• [Given records]
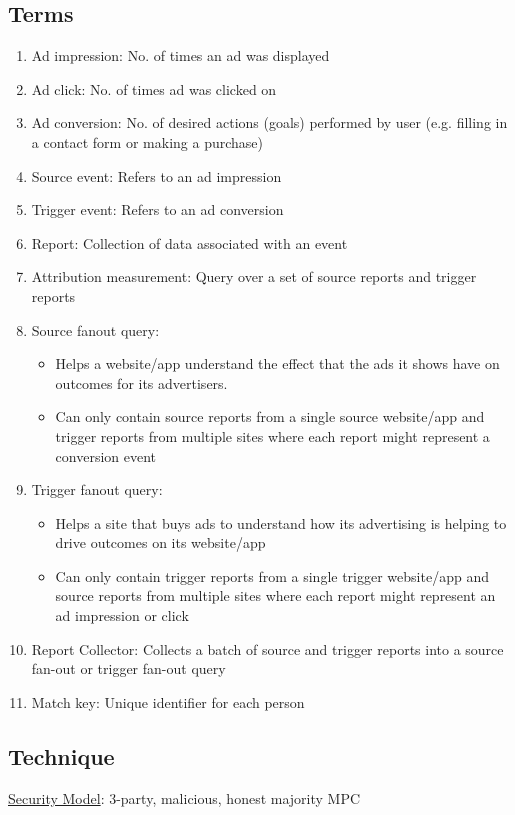 \subsection{Terms}
\begin{enumerate}
    \item Ad impression: No. of times an ad was displayed
    \item Ad click: No. of times ad was clicked on
    \item Ad conversion: No. of desired actions (goals) performed by user (e.g. filling in a contact form or making a purchase)
    \item Source event: Refers to an ad impression
    \item Trigger event: Refers to an ad conversion
    \item Report: Collection of data associated with an event
    \item Attribution measurement: Query over a set of source reports and trigger reports
    \item Source fanout query:
    \begin{itemize}
        \item Helps a website/app understand the effect that the ads it shows have on outcomes for its advertisers.
        \item Can only contain source reports from a single source website/app and trigger reports from multiple sites where each report might represent a conversion event
    \end{itemize}
    \item Trigger fanout query:
    \begin{itemize}
        \item Helps a site that buys ads to understand how its advertising is helping to drive outcomes on its website/app
        \item Can only contain trigger reports from a single trigger website/app and source reports from multiple sites where each report might represent an ad impression or click
    \end{itemize}
    \item Report Collector: Collects a batch of source and trigger reports into a source fan-out or trigger fan-out query
    \item Match key: Unique identifier for each person
\end{enumerate}

\subsection{Technique}
\underline{Security Model}: 3-party, malicious, honest majority MPC \\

• [Problem details] Print the data above exactly; drop every picture.

• [Solution]
 \subsection{Terms}
\begin{enumerate}
    \item Ad impression: No. of times an ad was displayed
    \item Ad click: No. of times ad was clicked on
    \item Ad conversion: No. of desired actions (goals) performed by user (e.g. filling in a contact form or making a purchase)
    \item Source event: Refers to an ad impression
    \item Trigger event: Refers to an ad conversion
    \item Report: Collection of data associated with an event
    \item Attribution measurement: Query over a set of source reports and trigger reports
    \item Source fanout query:
    \begin{itemize}
        \item Helps a website/app understand the effect that the ads it shows have on outcomes for its advertisers.
        \item Can only contain source reports from a single source website/app and trigger reports from multiple sites where each report might represent a conversion event
    \end{itemize}
    \item Trigger fanout query:
    \begin{itemize}
        \item Helps a site that buys ads to understand how its advertising is helping to drive outcomes on its website/app
        \item Can only contain trigger reports from a single trigger website/app and source reports from multiple sites where each report might represent an ad impression or click
    \end{itemize}
    \item Report Collector: Collects a batch of source and trigger reports into a source fan-out or trigger fan-out query
    \item Match key: Unique identifier for each person
\end{enumerate}

\subsection{Technique}
\underline{Security Model}: 3-party, malicious, honest majority MPC \\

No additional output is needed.